One figure is the whole answer: the number of lines below that contain the word "applications".

Saved entries —
══════════
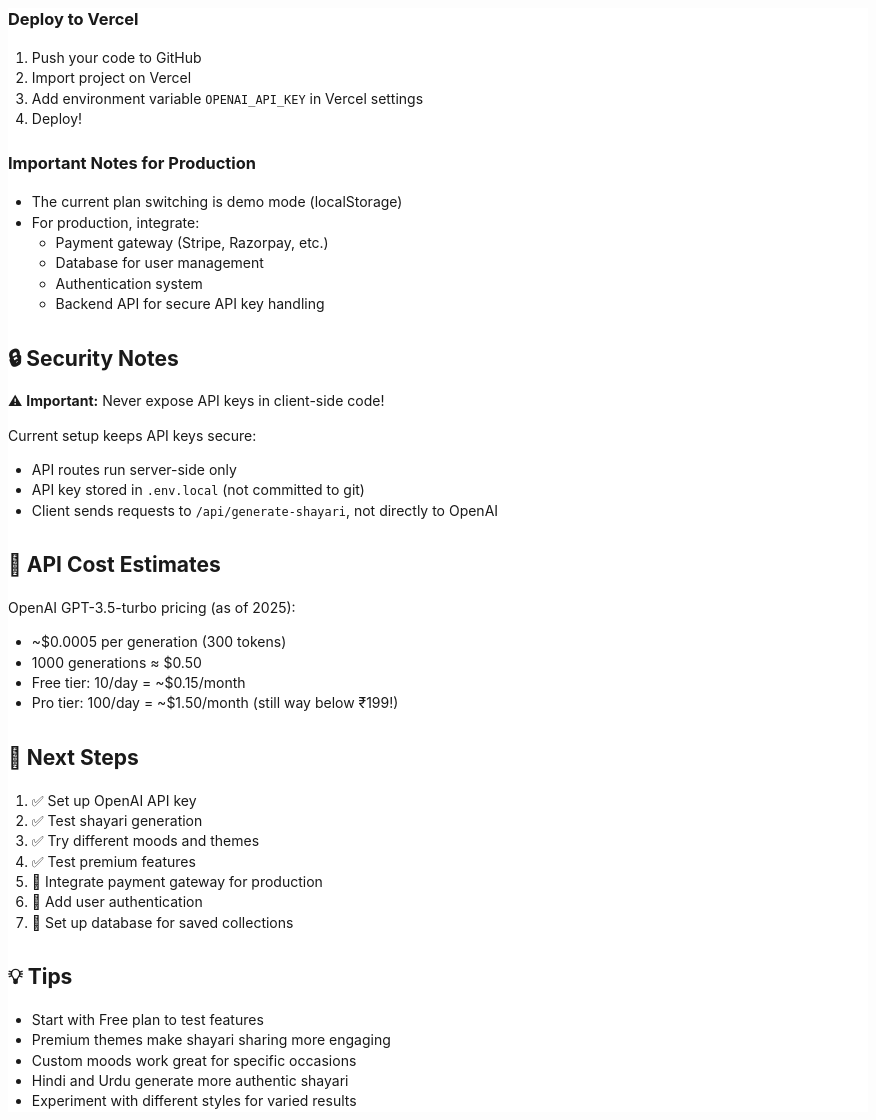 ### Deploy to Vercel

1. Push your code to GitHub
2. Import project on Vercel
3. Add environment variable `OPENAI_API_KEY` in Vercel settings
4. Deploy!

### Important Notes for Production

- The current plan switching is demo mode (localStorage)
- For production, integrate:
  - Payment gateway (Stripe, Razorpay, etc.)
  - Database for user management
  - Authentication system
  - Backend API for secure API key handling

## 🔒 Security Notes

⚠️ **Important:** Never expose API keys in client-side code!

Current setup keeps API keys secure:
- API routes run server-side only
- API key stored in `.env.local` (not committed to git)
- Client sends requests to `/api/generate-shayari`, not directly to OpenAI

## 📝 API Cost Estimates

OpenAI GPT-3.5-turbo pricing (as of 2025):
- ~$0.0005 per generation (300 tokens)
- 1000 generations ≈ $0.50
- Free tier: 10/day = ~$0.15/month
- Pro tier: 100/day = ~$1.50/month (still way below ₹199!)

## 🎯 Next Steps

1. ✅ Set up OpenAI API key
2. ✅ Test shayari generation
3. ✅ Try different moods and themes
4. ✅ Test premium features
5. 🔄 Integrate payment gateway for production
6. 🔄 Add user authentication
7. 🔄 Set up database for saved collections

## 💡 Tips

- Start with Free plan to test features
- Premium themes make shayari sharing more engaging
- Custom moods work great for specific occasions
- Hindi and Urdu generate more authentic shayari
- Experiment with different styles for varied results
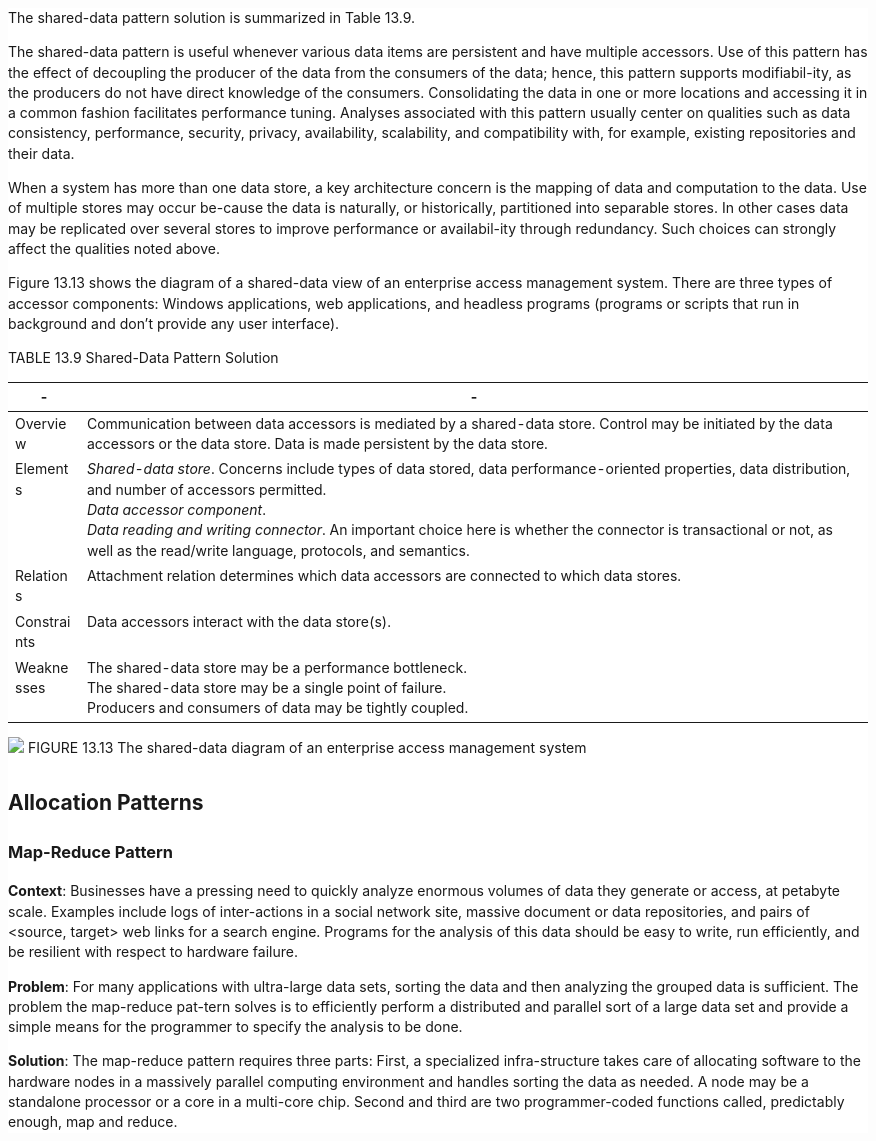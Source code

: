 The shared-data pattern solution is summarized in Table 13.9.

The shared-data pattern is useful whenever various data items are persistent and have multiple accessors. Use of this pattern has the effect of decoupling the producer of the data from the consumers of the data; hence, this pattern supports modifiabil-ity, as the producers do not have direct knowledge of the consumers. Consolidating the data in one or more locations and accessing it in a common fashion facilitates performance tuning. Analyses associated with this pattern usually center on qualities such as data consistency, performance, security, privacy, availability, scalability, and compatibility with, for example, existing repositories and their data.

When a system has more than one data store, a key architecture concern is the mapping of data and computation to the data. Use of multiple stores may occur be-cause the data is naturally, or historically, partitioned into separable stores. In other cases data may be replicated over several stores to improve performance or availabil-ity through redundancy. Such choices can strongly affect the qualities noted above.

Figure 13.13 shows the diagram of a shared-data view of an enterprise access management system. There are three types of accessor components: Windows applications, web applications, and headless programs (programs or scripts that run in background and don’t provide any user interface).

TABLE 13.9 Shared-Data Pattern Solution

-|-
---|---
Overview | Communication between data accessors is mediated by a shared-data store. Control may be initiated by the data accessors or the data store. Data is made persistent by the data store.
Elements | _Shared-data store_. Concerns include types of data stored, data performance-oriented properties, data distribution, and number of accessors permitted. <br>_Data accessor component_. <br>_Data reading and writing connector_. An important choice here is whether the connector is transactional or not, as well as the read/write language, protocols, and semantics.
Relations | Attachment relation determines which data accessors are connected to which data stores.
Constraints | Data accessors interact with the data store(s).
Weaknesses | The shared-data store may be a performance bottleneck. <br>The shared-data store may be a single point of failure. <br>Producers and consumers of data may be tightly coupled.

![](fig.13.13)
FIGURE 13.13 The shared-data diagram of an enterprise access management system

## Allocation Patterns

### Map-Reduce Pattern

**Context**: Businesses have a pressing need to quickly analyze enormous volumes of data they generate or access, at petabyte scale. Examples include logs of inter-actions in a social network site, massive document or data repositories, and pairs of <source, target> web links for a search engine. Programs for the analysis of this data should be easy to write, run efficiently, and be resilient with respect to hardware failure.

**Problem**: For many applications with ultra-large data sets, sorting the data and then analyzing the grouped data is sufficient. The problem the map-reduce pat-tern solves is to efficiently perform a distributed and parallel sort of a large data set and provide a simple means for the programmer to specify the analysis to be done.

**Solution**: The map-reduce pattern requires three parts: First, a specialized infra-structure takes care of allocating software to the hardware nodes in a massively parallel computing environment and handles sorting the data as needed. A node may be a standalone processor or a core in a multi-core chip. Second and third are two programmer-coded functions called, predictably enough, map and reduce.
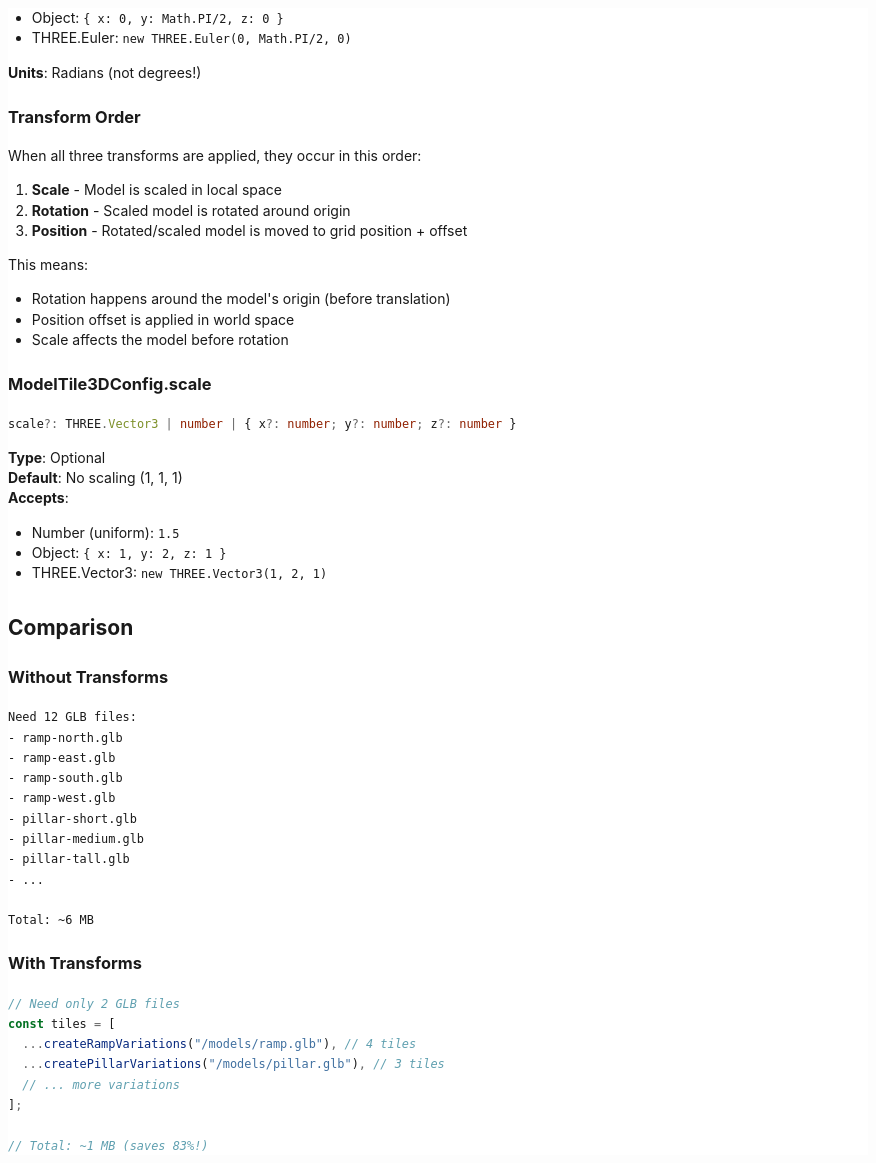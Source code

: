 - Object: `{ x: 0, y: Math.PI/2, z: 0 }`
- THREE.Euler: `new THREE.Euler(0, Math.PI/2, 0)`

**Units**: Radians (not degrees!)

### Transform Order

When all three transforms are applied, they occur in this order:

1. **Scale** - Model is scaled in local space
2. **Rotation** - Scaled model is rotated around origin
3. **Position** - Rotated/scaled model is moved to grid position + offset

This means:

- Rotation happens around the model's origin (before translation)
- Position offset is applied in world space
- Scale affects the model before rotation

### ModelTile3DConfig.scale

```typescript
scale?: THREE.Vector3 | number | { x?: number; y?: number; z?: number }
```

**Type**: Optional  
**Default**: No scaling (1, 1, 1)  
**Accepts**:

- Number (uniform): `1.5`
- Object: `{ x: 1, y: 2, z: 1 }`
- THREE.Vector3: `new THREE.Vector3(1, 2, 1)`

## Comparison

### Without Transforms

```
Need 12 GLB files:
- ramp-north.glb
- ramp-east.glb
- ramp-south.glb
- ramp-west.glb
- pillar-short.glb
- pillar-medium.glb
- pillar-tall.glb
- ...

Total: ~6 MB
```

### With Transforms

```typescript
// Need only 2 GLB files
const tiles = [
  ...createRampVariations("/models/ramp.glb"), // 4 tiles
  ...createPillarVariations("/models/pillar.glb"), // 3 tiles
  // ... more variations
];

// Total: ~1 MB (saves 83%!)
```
══════════
Answer to this problem —
2